Older than Dirt

Courtesy of Michael B.

'Hey Dad,' one of my kids asked the other day, 'What was your favorite fast food when you were growing up?'

'We didn't have fast food when I was growing up,' I informed him. 'All the food was slow.'

'C'mon, seriously. Where did you eat?'

'It was a place called 'at home,'' I explained. 'Mom cooked every day and when Dad got home from work, we sat down together at the dining room table, and if you didn't like what she put on your plate you were allowed to sit there until you did like it.'

By this time, the kid was laughing so hard I was afraid he was going to suffer serious internal damage, so I didn't tell him the part about how I had to have permission to leave the table But here are some other things I would have told him about my childhood if I figured his system could have handled it:

Some parents NEVER owned their own house, wore jeans, set foot on a golf course, traveled out of the country (traveled at all) or had a credit card. In their later years they had something called a revolving charge card. The card was good only at Sears Roebuck. Or maybe it was Sears AND Roebuck. Either way, there is no Roebuck anymore.
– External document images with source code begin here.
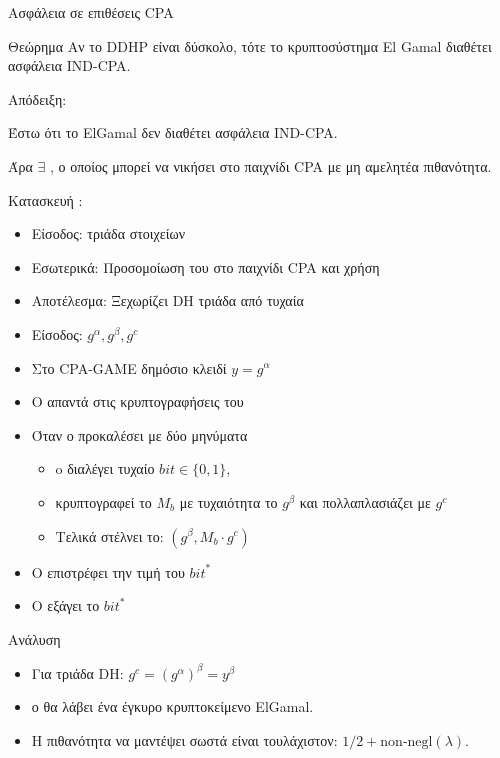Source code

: \documentclass[handout]{beamer}
\begin{document}
\begin{frame}[allowframebreaks]{Ασφάλεια σε επιθέσεις CPA}
\begin{block}{Θεώρημα}
Αν το DDHP είναι δύσκολο, τότε το κρυπτοσύστημα El Gamal διαθέτει ασφάλεια IND-CPA.
\end{block}

Απόδειξη:

Έστω ότι το ElGamal δεν διαθέτει ασφάλεια IND-CPA. 

Άρα $\exists$ \adv, ο οποίος μπορεί να νικήσει στο παιχνίδι CPA με μη αμελητέα πιθανότητα. 

Κατασκευή \advb:
\begin{itemize}
\item Είσοδος: τριάδα στοιχείων
\item Εσωτερικά: Προσομοίωση του \chal στο παιχνίδι CPA και χρήση \adv 
\item Αποτέλεσμα: Ξεχωρίζει DH τριάδα από τυχαία 
\end{itemize}
 


\begin{itemize}
\item Είσοδος: $g^\alpha,g^\beta, g^c$
\item Στο CPA-GAME δημόσιο κλειδί $y =  g^\alpha$ 
\item Ο \advb απαντά στις κρυπτογραφήσεις του \adv
\item Όταν ο \adv προκαλέσει με δύο μηνύματα 
\begin{itemize}
\item o \chal διαλέγει τυχαίο $bit \in \{0, 1\}$,
\item κρυπτογραφεί το $M_b$ με τυχαιότητα το $g^\beta$ και πολλαπλασιάζει με $g^{c}$
\item Τελικά στέλνει το:  $( g^\beta  , M_b \cdot g^{c}  )$
\end{itemize}
\item O \adv επιστρέφει την τιμή του ${bit}^*$
\item Ο \advb εξάγει το ${bit}^*$
\end{itemize}



\begin{block}{Ανάλυση}
\begin{itemize}

\item Για τριάδα DH: $g^c = (g^\alpha)^\beta = y^\beta $ 
\item ο \adv θα λάβει ένα έγκυρο κρυπτοκείμενο ElGamal.
\item H πιθανότητα να μαντέψει σωστά είναι τουλάχιστον: ${1}/{2} + \text{non-negl}(\lambda)$.


\end{itemize}
\end{block}
\end{frame}
\end{document}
Maybe he died.

My parents never drove me to soccer practice. This was mostly because we never had heard of soccer and most of my friends never had a car. I had a bicycle that weighed probably 50 pounds, and only had one speed, (slow). We didn't have a television in our house until I was 11, but my grandparents had one before that. It was, of course, black and white, but they bought a piece of colored plastic to cover the screen. The top third was blue, like the sky, and the bottom third was green, like grass. The middle third was red. It was perfect for programs that had scenes of fire trucks riding across someone's lawn on a sunny day Some people had a lens taped to the front of the TV to ma ke the picture look larger.
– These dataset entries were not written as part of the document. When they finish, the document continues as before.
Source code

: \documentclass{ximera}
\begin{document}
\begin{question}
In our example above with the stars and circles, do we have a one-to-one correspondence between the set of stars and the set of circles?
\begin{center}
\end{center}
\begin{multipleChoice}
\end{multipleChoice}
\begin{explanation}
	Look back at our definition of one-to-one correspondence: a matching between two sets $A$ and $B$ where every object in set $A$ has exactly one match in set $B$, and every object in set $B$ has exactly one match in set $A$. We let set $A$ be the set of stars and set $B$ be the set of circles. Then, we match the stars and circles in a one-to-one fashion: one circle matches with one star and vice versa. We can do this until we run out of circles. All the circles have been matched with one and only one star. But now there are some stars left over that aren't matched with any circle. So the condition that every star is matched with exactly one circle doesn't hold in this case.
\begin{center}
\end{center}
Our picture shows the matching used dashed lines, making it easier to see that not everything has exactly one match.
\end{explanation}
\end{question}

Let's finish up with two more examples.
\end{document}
I was 13 before I tasted my first pizza, it was called 'pizza pie.' A pie was 75 cents (Large $l.00) When I bit into it, I burned the roof of my mouth and the cheese slid off, swung down, plastered itself against my chin and burned that, too. It's still the best pizza I ever had.
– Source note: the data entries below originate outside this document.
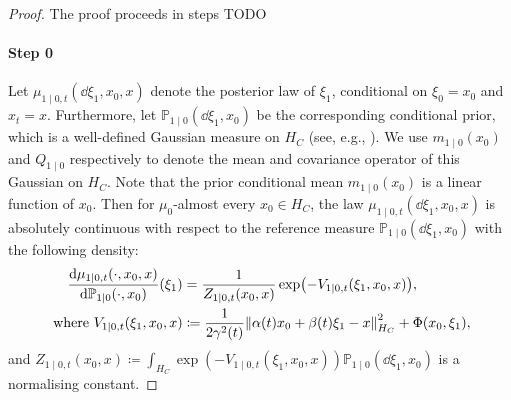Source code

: \begin{proof}
  The proof proceeds in steps TODO
  \paragraph{Step 0}
  Let \(\mu_{1 \mid 0, t}(\dd{\xi_{1}}, x_{0}, x)\) denote the posterior law of \(\xi_{1}\), conditional on \(\xi_{0} = x_{0}\) and \(x_{t} = x\). Furthermore, let \(\mathbb{P}_{1 \mid 0}(\dd{\xi_{1}}, x_{0})\) be the corresponding conditional prior, which is a well-defined Gaussian measure on \(H_{C}\)  (see, e.g., \citealp[][Chapter 3.10]{bogachev1998gaussian}). We use \(m_{1 \mid 0}(x_{0})\) and \(Q_{1 \mid 0}\) respectively to denote the mean and covariance operator of this Gaussian on \(H_{C}\). Note that the prior conditional mean \(m_{1 \mid 0}(x_{0})\) is a linear function of \(x_{0}\). Then for \(\mu_{0}\)-almost every \(x_{0} \in H_{C}\), the law \(\mu_{1 \mid 0, t}(\dd{\xi_{1}, x_{0}, x})\) is absolutely continuous with respect to the reference measure \(\mathbb{P}_{1 \mid 0}(\dd{\xi_{1}}, x_{0})\) with the following density:
  \begin{align*}
    \dv{\mu_{1 \mid 0, t}(\cdot, x_{0}, x)}{\mathbb{P}_{1 \mid 0}(\cdot, x_{0})}{}(\xi_{1}) &= \frac{1}{Z_{1 \mid 0,t}(x_{0}, x)}\exp(- V_{1 \mid 0, t}(\xi_{1}, x_{0}, x)),\\
    \text{ where } V_{1 \mid 0, t}(\xi_{1}, x_{0}, x) &\coloneqq \frac{1}{2\gamma^{2}(t)} \norm{\alpha(t) x_{0}+ \beta(t) \xi_{1} - x}_{H_{C}}^{2} + \Phi(x_{0}, \xi_{1}),
  \end{align*}
  and \(Z_{1 \mid 0,t}(x_{0}, x) \coloneqq \int_{H_{C}} \exp(- V_{1 \mid 0, t}(\xi_{1}, x_{0}, x)) \mathbb{P}_{1 \mid 0} (\dd{\xi_{1}, x_{0}})\) is a normalising constant.

\end{proof}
We didn't have a car a car in our immediate family. Before that, the only car in our family was my aunt &uncles Ford. They called it their 'mean green machine.'

We never had a telephone. The only phone in the house was in a neighbor's apartment and it was on a party line. In an emergency you would ask if you could please use their phone and before you could dial, you had to listen and make sure some people you didn't know weren't already using the line.

Pizzas were not delivered to our home. But milk was.

All newspapers were delivered by boys and all boys delivered newspapers. I delivered a newspaper, six days a week. It cost 7 cents a paper, of which I got to keep 2 cents. I had to get up at 4 AM every morning. On Saturday, I had to collect the 42 cents from my customers. My favorite customers were the ones who gave me 50 cents and told me to keep the change. My least favorite customers were the ones who seemed to never be home on collection day.

Movie stars kissed with their mouths shut. At least, they did in the movies. Touching someone else's tongue with yours was called French kissing and they didn't do that in movies. I don't know what they did in French movies. French movies were dirty and we weren't allowed to see them.

If you grew up in a generation before there was fast food, you may want to share some of these memories with your children or grandchildren. Just don't blame me if they bust a gut laughing.

Growing up isn't what it used to be, is it?